S原:今回は、ケビン・コスナーとホイットニー・ヒューストン主演で大ヒットした往年の恋愛映画「ボディガード」(1992)そっくりのこの映画!
Y木:うわー、おれにとっては、世の中で最も興味のないジャンルの映画やわ…
(あらすじ)
人を守るために、人を殺め、心を痛めた元SPの男・黒沢(松方弘樹)。1人余生を過ごそうと決めていたある日、1つの警護依頼が舞い込む。対象は、若くして世界から注目を浴びる、新進気鋭のアーティストAYA(島谷ひとみ)。その絵画と自身の注目が高まるほどに、脅迫の類が増えていたのだった。しかし、思うがままに行動し、黒沢をシャットアウトするAYA。脅迫も悪戯だと気にかけていなかったが、エスカレートしていく事態に追い込まれていく。それを救ったのが、黒沢の純粋で真っ直ぐな心だった。無邪気に笑い、穏やかに見守る黒沢を信頼し、再び平穏な毎日を送るようになったのだがーーー。
S原:これはなあ。無難に出来てるねんけどなあ。
Y木:面白いわけないやん、こんなん。
S原:いや出来は普通やねんけどな…ちゃんとストーリーも理解できるし、最後まで観れる。でもなんか違うねん…
Y木:違うって、そのまんまやろ。どうせいかにもVシネマで、いかにも松方弘樹なんやろ。
S原:うん、そうやねんけどな。どうも「薄い」ねん。
Y木:松方弘樹の顔は濃いけどな。どうせ単純というか、ありがちなんやろ?
S原:そうやな。ストーリーは、めちゃ単純やねん。上のあらすじのまんま。ひねりも何もなし。だから松方弘樹と島谷ひとみが魅力的にみえるかどうかがポイントやと思う。
Y木:2人は魅力的にみえた?
S原:2人とも悪くないで。でも、どう言えばええんかな。このストーリーやったら、島谷ひとみが徐々に松方弘樹に惹かれていく…というところが観客としては観たいやろ。実際、ケビン・コスナー版はそれが上手く描かれてるから、当時、女性客が観に行ったわけやん。最後は、別れなければいけない運命なのに、どうしても惹かれていく大人の男女。大人の胸キュン。ああ、もう!みたいな(笑)どうも、この映画ではそういう部分が弱いんよなあ。

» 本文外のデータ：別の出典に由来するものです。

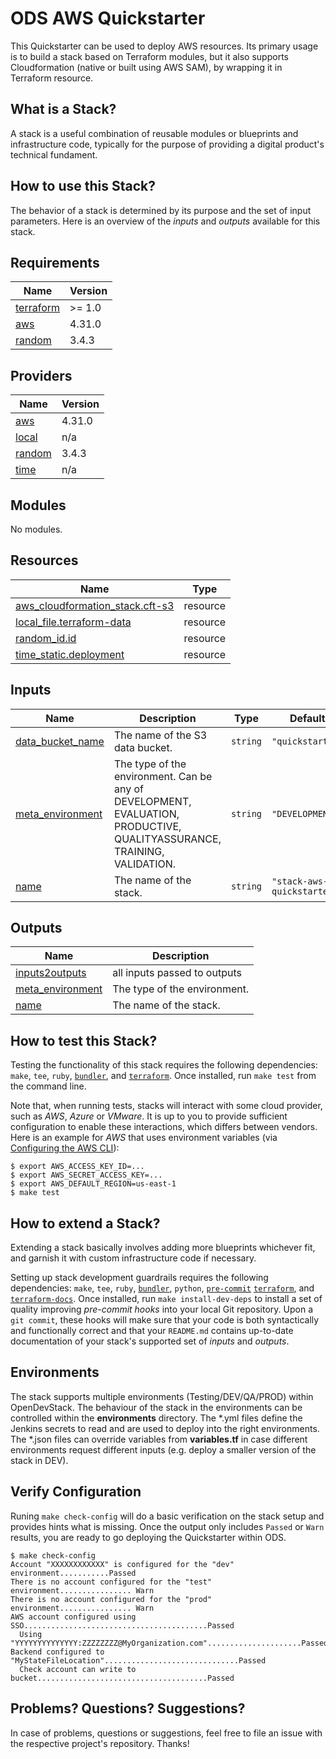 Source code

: # ODS AWS Quickstarter

This Quickstarter can be used to deploy AWS resources. Its primary usage is to build a stack based on Terraform modules, but it also supports Cloudformation (native or built using AWS SAM), by wrapping it in Terraform resource.

## What is a Stack?

A stack is a useful combination of reusable modules or blueprints and infrastructure code, typically for the purpose of providing a digital product's technical fundament.

## How to use this Stack?

The behavior of a stack is determined by its purpose and the set of input parameters. Here is an overview of the *inputs* and *outputs* available for this stack.

<!-- BEGINNING OF PRE-COMMIT-TERRAFORM DOCS HOOK -->
## Requirements

| Name | Version |
|------|---------|
| <a name="requirement_terraform"></a> [terraform](#requirement\_terraform) | >= 1.0 |
| <a name="requirement_aws"></a> [aws](#requirement\_aws) | 4.31.0 |
| <a name="requirement_random"></a> [random](#requirement\_random) | 3.4.3 |

## Providers

| Name | Version |
|------|---------|
| <a name="provider_aws"></a> [aws](#provider\_aws) | 4.31.0 |
| <a name="provider_local"></a> [local](#provider\_local) | n/a |
| <a name="provider_random"></a> [random](#provider\_random) | 3.4.3 |
| <a name="provider_time"></a> [time](#provider\_time) | n/a |

## Modules

No modules.

## Resources

| Name | Type |
|------|------|
| [aws_cloudformation_stack.cft-s3](https://registry.terraform.io/providers/hashicorp/aws/4.31.0/docs/resources/cloudformation_stack) | resource |
| [local_file.terraform-data](https://registry.terraform.io/providers/hashicorp/local/latest/docs/resources/file) | resource |
| [random_id.id](https://registry.terraform.io/providers/hashicorp/random/3.4.3/docs/resources/id) | resource |
| [time_static.deployment](https://registry.terraform.io/providers/hashicorp/time/latest/docs/resources/static) | resource |

## Inputs

| Name | Description | Type | Default | Required |
|------|-------------|------|---------|:--------:|
| <a name="input_data_bucket_name"></a> [data\_bucket\_name](#input\_data\_bucket\_name) | The name of the S3 data bucket. | `string` | `"quickstarter"` | no |
| <a name="input_meta_environment"></a> [meta\_environment](#input\_meta\_environment) | The type of the environment. Can be any of DEVELOPMENT, EVALUATION, PRODUCTIVE, QUALITYASSURANCE, TRAINING, VALIDATION. | `string` | `"DEVELOPMENT"` | no |
| <a name="input_name"></a> [name](#input\_name) | The name of the stack. | `string` | `"stack-aws-quickstarter"` | no |

## Outputs

| Name | Description |
|------|-------------|
| <a name="output_inputs2outputs"></a> [inputs2outputs](#output\_inputs2outputs) | all inputs passed to outputs |
| <a name="output_meta_environment"></a> [meta\_environment](#output\_meta\_environment) | The type of the environment. |
| <a name="output_name"></a> [name](#output\_name) | The name of the stack. |
<!-- END OF PRE-COMMIT-TERRAFORM DOCS HOOK -->

## How to test this Stack?


Testing the functionality of this stack requires the following dependencies: `make`, `tee`, `ruby`, [`bundler`](https://bundler.io/), and [`terraform`](https://www.terraform.io/). Once installed, run `make test` from the command line.

Note that, when running tests, stacks will interact with some cloud provider, such as *AWS*, *Azure* or *VMware*. It is up to you to provide sufficient configuration to enable these interactions, which differs between vendors. Here is an example for *AWS* that uses environment variables (via [Configuring the AWS CLI](https://docs.aws.amazon.com/cli/latest/userguide/cli-chap-getting-started.html)):

```
$ export AWS_ACCESS_KEY_ID=...
$ export AWS_SECRET_ACCESS_KEY=...
$ export AWS_DEFAULT_REGION=us-east-1
$ make test
```

## How to extend a Stack?

Extending a stack basically involves adding more blueprints whichever fit, and garnish it with custom infrastructure code if necessary.

Setting up stack development guardrails requires the following dependencies: `make`, `tee`, `ruby`, [`bundler`](https://bundler.io/), `python`, [`pre-commit`](https://pre-commit.com/) [`terraform`](https://www.terraform.io/), and [`terraform-docs`](https://github.com/segmentio/terraform-docs). Once installed, run `make install-dev-deps` to install a set of quality improving *pre-commit hooks* into your local Git repository. Upon a `git commit`, these hooks will make sure that your code is both syntactically and functionally correct and that your `README.md` contains up-to-date documentation of your stack's supported set of *inputs* and *outputs*.

## Environments
The stack supports multiple environments (Testing/DEV/QA/PROD) within OpenDevStack. The behaviour of the stack in the environments can be controlled within the **environments** directory.
The *.yml files define the Jenkins secrets to read and are used to deploy into the right environments.
The *.json files can override variables from **variables.tf** in case different environments request different inputs (e.g. deploy a smaller version of the stack in DEV).

## Verify Configuration
Runing `make check-config` will do a basic verification on the stack setup and provides hints what is missing. Once the output only includes `Passed` or `Warn` results, you are ready to go deploying the Quickstarter within ODS.

```
$ make check-config
Account "XXXXXXXXXXXX" is configured for the "dev" environment...........Passed
There is no account configured for the "test" environment................ Warn
There is no account configured for the "prod" environment................ Warn
AWS account configured using SSO.........................................Passed
  Using "YYYYYYYYYYYYYY:ZZZZZZZZ@MyOrganization.com".....................Passed
Backend configured to "MyStateFileLocation"..............................Passed
  Check account can write to bucket......................................Passed
```
## Problems? Questions? Suggestions?

In case of problems, questions or suggestions, feel free to file an issue with the respective project's repository. Thanks!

S原:持つ…かな?やっぱり、そこの描き方が弱い。最初は武骨やったけど、どんどん魅力的な部分に気付く、という場面がなさすぎる。これでは、ただ単に①ボディーガード(おじさん)を頼む → ②守る → ③仕事が終わったからサヨナラ → ④おしまい。やもんなあ。
Y木:そりゃ、おもろないわ。意外な犯人とかないの?ストーカー事件やろ。
S原:特に普通やった。結局は、島谷ひとみが所属している事務所のライバル事務所の社長の逆恨みが原因やった。
Y木:それも、ありがちやなあ。
S原:惜しい場面はあるねん。島谷ひとみの元カレがおってな。こいつは今は落ちぶれてるけど、島谷ひとみはまだ才能を信じているねん。この元カレがキレて島谷ひとみを襲おうとすると、松方弘樹は容赦なく射殺する。

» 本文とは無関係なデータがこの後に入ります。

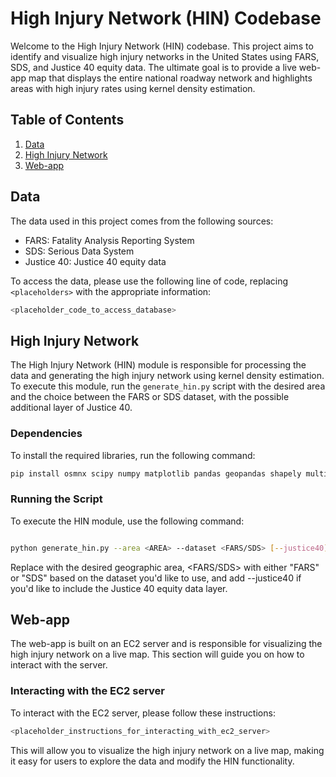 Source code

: # High Injury Network (HIN) Codebase

Welcome to the High Injury Network (HIN) codebase. This project aims to identify and visualize high injury networks in the United States using FARS, SDS, and Justice 40 equity data. The ultimate goal is to provide a live web-app map that displays the entire national roadway network and highlights areas with high injury rates using kernel density estimation.

## Table of Contents

1. [Data](#data)
2. [High Injury Network](#high-injury-network)
3. [Web-app](#web-app)

## Data

The data used in this project comes from the following sources:

- FARS: Fatality Analysis Reporting System
- SDS: Serious Data System
- Justice 40: Justice 40 equity data

To access the data, please use the following line of code, replacing `<placeholders>` with the appropriate information:

```bash
<placeholder_code_to_access_database>
```


## High Injury Network

The High Injury Network (HIN) module is responsible for processing the data and generating the high injury network using kernel density estimation. To execute this module, run the `generate_hin.py` script with the desired area and the choice between the FARS or SDS dataset, with the possible additional layer of Justice 40.

### Dependencies

To install the required libraries, run the following command:
```bash
pip install osmnx scipy numpy matplotlib pandas geopandas shapely multiprocessing geojson pyproj
```
### Running the Script

To execute the HIN module, use the following command:

```bash

python generate_hin.py --area <AREA> --dataset <FARS/SDS> [--justice40]

```

Replace <AREA> with the desired geographic area, <FARS/SDS> with either "FARS" or "SDS" based on the dataset you'd like to use, and add --justice40 if you'd like to include the Justice 40 equity data layer.

## Web-app

The web-app is built on an EC2 server and is responsible for visualizing the high injury network on a live map. This section will guide you on how to interact with the server.

### Interacting with the EC2 server

To interact with the EC2 server, please follow these instructions:
```bash
<placeholder_instructions_for_interacting_with_ec2_server>
```
This will allow you to visualize the high injury network on a live map, making it easy for users to explore the data and modify the HIN functionality.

S原:ちょっだけ、愚痴っただけやった。元カレが目の前で殺されたのになあ…(苦笑)やっぱり、「キャラクター」が浅いんやろうな。脚本なのか設定なのか演出なのかわからんけど。思い切って、コメディかシリアスかどっちかにもっと振り切れば、かなり面白くなったと思うんやけどな。
Y木:いやー、まえのヤクザ映画特集のときも言ったけどな、この手の映画を、おまえみたいに「こうすれば良くなるのになあ」と観てる人は少数派なんやって。こういう映画はサラ~と観れて、印象が薄くてもOKの人向けに作ってるんやって。
S原:そうなんかなあ。プロが作ってるし、少しの工夫でもっと面白くなるはずやのに。どうせ作るんなら、ちょっとでも面白くすればええのになあ。
Y木:ま、あの「ボディガード」をいまさら真似る時点で終わってるわ(笑)
S原:さあ、みなさま。残念ながら印象が残らない作品ですが、ちゃんとは出来ています。2人のファンなら無問題。それ以外のかたは、観ても特に人生の糧にはならないでしょう。そろそろアクションが出来なくなってきた頃の松方弘樹は確認できます。いつか愛する人を守るためにも、ワゴンコーナーで見つけたら、ロック・オン!